● WHAT IS NEEDED
Select the lines of the records containing the word "happens" and list them.

- Opening Delimiter -

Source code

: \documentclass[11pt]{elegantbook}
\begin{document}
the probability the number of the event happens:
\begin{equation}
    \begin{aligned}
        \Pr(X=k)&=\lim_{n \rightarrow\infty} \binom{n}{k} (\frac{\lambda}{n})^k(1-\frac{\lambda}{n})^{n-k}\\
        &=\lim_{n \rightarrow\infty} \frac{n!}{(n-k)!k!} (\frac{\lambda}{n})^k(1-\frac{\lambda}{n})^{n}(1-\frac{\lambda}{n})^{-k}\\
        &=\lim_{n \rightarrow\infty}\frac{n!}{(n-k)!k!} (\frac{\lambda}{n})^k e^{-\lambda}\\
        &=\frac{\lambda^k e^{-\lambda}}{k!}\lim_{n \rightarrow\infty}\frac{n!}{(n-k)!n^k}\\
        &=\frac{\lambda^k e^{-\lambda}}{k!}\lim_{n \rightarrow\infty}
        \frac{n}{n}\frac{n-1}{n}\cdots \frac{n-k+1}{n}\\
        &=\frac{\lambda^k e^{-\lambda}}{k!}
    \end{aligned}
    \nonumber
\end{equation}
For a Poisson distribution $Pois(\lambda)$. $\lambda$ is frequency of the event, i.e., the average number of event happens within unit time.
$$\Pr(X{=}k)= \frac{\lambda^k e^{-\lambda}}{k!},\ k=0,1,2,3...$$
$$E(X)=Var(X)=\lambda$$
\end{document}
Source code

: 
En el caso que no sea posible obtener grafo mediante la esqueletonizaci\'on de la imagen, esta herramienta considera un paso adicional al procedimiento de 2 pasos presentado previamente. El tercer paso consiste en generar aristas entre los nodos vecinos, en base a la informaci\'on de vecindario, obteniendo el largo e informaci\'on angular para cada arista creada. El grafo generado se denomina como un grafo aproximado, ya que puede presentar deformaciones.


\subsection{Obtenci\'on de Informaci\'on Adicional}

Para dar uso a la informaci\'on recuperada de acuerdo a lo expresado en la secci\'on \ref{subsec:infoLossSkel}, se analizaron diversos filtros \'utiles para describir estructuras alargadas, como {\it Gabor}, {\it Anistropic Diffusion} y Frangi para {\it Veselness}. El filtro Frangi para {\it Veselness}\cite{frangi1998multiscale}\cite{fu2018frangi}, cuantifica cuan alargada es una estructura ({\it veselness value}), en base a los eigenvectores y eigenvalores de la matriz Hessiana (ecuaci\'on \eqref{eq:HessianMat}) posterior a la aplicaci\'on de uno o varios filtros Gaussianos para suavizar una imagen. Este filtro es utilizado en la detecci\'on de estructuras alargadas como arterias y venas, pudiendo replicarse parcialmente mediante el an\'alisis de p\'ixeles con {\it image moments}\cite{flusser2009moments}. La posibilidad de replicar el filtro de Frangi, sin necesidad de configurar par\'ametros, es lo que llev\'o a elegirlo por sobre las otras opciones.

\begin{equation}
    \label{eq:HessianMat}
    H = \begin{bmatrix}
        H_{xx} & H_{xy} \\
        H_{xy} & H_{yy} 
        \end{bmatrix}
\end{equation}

- Closing Delimiter -

● RESULT BELOW
the probability the number of the event happens:
For a Poisson distribution $Pois(\lambda)$. $\lambda$ is frequency of the event, i.e., the average number of event happens within unit time.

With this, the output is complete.